Passing querystring parameter in ajax jquery form
I am trying to pass some parameters to an asp.net mvc 2 application. I am using the jqueryform plugin. I have 3 links that each pass a different type when uploading the file. I am using a hiddenfield that is later read from the queystring on the server. I have tried this but the request does not get posted?

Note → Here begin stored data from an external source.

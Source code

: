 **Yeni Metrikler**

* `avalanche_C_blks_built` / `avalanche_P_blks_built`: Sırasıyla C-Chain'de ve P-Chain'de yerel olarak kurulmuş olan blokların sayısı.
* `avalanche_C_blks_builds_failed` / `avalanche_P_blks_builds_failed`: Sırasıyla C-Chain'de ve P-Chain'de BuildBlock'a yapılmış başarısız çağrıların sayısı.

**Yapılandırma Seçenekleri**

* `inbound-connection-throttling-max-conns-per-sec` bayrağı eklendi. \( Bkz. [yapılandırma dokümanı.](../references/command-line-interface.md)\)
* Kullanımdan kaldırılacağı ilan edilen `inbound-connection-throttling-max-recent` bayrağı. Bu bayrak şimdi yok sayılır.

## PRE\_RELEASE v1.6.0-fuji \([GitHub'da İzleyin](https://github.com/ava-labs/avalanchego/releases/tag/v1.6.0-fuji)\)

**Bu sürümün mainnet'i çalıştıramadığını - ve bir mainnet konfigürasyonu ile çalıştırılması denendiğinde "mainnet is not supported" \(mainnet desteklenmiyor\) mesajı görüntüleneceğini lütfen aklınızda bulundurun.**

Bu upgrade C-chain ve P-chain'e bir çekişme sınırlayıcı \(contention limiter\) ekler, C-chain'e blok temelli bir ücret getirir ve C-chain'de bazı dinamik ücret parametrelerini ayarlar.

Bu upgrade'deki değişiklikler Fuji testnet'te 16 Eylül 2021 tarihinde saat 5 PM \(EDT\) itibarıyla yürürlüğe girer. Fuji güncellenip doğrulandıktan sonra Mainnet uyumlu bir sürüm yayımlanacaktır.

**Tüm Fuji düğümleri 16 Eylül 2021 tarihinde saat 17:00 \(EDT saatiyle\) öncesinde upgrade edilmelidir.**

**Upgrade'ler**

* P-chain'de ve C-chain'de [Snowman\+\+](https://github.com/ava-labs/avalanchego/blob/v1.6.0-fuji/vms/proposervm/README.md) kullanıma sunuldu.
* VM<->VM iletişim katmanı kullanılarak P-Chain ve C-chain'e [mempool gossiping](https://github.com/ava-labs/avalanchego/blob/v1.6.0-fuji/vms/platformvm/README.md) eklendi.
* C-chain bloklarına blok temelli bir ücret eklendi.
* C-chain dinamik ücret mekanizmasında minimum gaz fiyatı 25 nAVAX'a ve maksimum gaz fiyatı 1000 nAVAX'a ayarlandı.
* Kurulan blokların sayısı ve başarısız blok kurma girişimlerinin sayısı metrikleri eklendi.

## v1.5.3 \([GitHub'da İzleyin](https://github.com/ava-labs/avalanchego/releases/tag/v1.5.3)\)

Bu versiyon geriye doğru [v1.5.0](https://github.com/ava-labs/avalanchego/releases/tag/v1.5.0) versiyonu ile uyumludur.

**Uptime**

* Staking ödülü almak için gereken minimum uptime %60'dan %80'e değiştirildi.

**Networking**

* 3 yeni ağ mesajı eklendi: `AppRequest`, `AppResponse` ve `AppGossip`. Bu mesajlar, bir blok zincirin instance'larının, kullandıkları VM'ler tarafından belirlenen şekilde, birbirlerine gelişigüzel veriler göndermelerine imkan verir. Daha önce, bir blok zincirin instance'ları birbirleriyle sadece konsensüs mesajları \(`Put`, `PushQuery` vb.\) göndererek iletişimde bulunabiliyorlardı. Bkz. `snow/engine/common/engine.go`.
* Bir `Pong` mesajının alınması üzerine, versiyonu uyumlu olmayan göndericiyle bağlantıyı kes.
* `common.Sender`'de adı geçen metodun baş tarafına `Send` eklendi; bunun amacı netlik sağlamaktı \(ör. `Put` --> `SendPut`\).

<script type="text/javascript">
$(document).ready(function () {
function subm() {
$('#fileUploadForm').ajaxForm({
url: "/Home/Upload/",
method: "POST",
beforeSubmit: ShowRequest,
success: SubmitSuccesful,
error: AjaxError
});
}
function ShowRequest(formData, jqForm, options) {
v开发者_开发技巧ar queryString = $.param(formData);
alert('BeforeSend method: \n\nAbout to submit: \n\n' + queryString);
return true;
}
function AjaxError() {
alert("An AJAX error occured.");
}
function SubmitSuccesful(responseText, statusText) {
alert("SuccesMethod:\n\n" + responseText);
}
$("#uploadLink").click(function () {
// set type
$("input[name=hiddenField]").val("Type1");
subm();
})
});
</script>
<body>
<form id="fileUploadForm" action="" enctype="multipart/form-data">
<input type="text" name="filename" />
<input type="file" id="postedFile" name="postedFile" />
<input type="hidden" name="hiddenField" />
<a id="uploadLink">upload type 1</a> <a id="uploadLink2">upload type 2</a> <a id="uploadLink3">
upload type 3</a>
</form>
</body>
public FileUploadJsonResult Upload(HttpPostedFileBase postedFile)
{
var type = Request.QueryString["hiddenField"];
return new FileUploadJsonResult { Data = new { message = "success" } };
}
public class FileUploadJsonResult : JsonResult
{
public override void ExecuteResult(ControllerContext context)
{
this.ContentType = "text/html";
context.HttpContext.Response.Write("<textarea>");
base.ExecuteResult(context);
context.HttpContext.Response.Write("</textarea>");
}
}
ajaxForm
doesn't send an AJAX request. It AJAXifies a form. If you want to force the AJAX submission you should use ajaxSubmit
:
$(function() {
// AJAXify the form
$('#fileUploadForm').ajaxForm({
url: '/Home/Upload/',
method: 'POST',
beforeSubmit: ShowRequest,
success: SubmitSuccesful,
error: AjaxError
});
});
// the next functions could be declared outside of the document.ready handler
function subm() {
$('#fileUploadForm').ajaxSubmit();
}
function ShowRequest(formData, jqForm, options) {
var queryString = $.param(formData);
alert('BeforeSend method: \n\nAbout to submit: \n\n' + queryString);
return true;
}
function AjaxError() {
alert("An AJAX error occured.");
}
function SubmitSuccesful(responseText, statusText) {
alert("SuccesMethod:\n\n" + responseText);
}
$("#uploadLink").click(function () {
// set type
$("input[name=hiddenField]").val("Type1");
subm();
return false;
});
Also why are you hardcoding the url and method of the AJAX request. Do this when constructing your form:
<% using (Html.BeginForm("Update", "Home", FormMethod.Post, new { enctype = "multipart/form-data", id = "fileUploadForm" })) { %>
<input type="file" id="postedFile" name="postedFile" />
<input type="hidden" name="hiddenField" />
<a id="uploadLink">upload type 1</a>
<a id="uploadLink2">upload type 2</a>
<a id="uploadLink3">upload type 3</a>
<% } %>
and then simply:
$(function() {
$('#fileUploadForm').ajaxForm({
beforeSubmit: ShowRequest,
success: SubmitSuccesful,
error: AjaxError
});
});
This will ensure that your application will work no matter where it is hosted. Because if you hardcode the url as you did and if you deploy in a virtual directory in IIS the url will no longer be valid.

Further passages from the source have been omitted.